The approach taken here is that we hear from people who are used to working
with unit testing regarding how they think when designing their tests and
how a concrete test might look.

These descriptions are then "converted" into the way it works with PBT, with
a clear focus on what stays the same and what is different.
Testing philosophies

A quote from Martin Logan:

For me unit testing is about contracts. I think about the same things
I think about when I write statements like {ok, Resp} =
Mod:Func(Args). Unit testing and writing specs are very close for me.
Hypothetically speaking lets say a function should return return {ok,
string()} | {error, term()} for all given input parameters then my
unit tests should be able to show that for a representative set of
input parameters that those contracts are honored. The art comes in
thinking about what that set is.

The trap in writing all your own tests can often be that we think about the
set in terms of what we coded for and not what may indeed be asked of our
function.

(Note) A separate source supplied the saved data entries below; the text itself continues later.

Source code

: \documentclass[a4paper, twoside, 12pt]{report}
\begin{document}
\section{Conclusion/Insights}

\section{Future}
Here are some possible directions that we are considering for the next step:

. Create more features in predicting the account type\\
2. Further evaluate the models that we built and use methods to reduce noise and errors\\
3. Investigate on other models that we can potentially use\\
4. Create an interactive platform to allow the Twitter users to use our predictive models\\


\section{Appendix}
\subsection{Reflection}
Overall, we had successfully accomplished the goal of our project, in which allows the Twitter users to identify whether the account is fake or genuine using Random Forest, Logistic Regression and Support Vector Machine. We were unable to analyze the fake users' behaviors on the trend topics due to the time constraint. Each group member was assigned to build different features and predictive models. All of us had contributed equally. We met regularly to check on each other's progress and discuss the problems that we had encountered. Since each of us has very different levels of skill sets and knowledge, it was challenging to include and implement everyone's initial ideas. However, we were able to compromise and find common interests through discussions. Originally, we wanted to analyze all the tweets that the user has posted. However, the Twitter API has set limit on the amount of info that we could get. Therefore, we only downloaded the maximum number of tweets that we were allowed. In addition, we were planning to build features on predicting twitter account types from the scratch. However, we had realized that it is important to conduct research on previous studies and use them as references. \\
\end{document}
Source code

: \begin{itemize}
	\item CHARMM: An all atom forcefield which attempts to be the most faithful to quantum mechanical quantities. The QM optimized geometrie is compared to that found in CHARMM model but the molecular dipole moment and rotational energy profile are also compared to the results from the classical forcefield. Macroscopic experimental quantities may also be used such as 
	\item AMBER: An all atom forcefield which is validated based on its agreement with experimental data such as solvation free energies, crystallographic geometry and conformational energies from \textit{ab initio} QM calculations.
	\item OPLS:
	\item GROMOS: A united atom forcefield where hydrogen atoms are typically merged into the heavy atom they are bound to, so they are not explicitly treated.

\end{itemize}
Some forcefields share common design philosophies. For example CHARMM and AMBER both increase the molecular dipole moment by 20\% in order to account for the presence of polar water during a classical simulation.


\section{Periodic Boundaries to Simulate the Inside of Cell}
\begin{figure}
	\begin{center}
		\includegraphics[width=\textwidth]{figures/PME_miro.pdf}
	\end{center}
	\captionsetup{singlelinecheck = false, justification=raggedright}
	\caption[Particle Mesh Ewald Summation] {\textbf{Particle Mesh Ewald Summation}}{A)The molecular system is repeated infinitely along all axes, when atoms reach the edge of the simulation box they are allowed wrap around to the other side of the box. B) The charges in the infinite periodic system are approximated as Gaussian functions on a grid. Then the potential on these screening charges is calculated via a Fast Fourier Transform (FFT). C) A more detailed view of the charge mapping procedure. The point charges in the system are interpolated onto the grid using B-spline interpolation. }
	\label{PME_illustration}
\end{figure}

As the code is tried in further exploratory testing and in
production new input parameter sets for which the given function does not
meet the stated contract are discovered and added to the test case once a
fix has been put into place.

This is a very good description of what the ground rules for unit testing
are:

   - Checking that contracts are obeyed.
   - Creating a representative set of input parameters.

The former is very much part of PBT - each property you write will check a
contract, so that thinking is the same.
xUnit vs PBT

Unit testing has become popular for software testing with the advent of
xUnit tools like jUnit for Java. xUnit like tools typically provide a
testing framework with the following functionality

   - test fixture setup
   - test case execution
   - test fixture teardown
   - test suite management
   - test status reporting and management

While xUnit tools provide a lot of functionality to execute and manage test
cases and suites, reporting results there is no focus on test case execution
step, while this is the main focus area of property-based testing (PBT).

Consider the following function specification

sort(list::integer()) ---> list::integer() | error

A verbal specification of this function is,

For all input lists of integers, the sort function returns a sorted list of
integers.

For any other kind of argument the function returns the atom error.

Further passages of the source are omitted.